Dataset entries
+ + + +
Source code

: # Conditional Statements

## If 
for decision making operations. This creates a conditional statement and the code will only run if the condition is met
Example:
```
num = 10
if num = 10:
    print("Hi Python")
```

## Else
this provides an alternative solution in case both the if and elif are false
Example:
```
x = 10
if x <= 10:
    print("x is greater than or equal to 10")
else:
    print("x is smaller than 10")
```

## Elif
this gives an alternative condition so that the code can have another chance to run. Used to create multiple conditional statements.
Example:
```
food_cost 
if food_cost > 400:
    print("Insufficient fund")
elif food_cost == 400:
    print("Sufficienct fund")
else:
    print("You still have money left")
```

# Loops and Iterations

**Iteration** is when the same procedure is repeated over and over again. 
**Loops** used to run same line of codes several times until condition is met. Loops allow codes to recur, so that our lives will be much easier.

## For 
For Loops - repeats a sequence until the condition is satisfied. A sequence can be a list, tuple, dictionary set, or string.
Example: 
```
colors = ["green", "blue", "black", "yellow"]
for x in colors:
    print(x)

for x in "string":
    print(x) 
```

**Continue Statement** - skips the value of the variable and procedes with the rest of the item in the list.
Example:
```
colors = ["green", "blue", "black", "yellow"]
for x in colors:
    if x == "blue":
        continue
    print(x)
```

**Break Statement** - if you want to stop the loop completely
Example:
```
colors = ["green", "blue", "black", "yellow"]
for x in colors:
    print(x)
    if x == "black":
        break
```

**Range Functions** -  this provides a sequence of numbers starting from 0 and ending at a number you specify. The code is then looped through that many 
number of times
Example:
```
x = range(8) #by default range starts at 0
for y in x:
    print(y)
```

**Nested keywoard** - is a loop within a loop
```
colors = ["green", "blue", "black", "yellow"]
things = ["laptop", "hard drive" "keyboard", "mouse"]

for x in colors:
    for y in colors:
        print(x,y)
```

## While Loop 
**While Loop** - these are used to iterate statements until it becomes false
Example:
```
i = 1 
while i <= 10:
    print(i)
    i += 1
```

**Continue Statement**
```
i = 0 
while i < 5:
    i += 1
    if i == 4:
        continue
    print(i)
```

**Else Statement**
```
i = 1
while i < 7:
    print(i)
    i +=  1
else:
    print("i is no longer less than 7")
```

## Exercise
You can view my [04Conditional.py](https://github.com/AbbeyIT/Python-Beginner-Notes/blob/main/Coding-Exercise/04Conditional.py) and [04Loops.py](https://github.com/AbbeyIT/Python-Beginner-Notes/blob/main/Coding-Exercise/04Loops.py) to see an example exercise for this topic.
+ + + +
Which lines of the records above contain the word "than"? Report each one in full.

» **Answer box**
    print("x is greater than or equal to 10")
    print("x is smaller than 10")
    print("i is no longer less than 7")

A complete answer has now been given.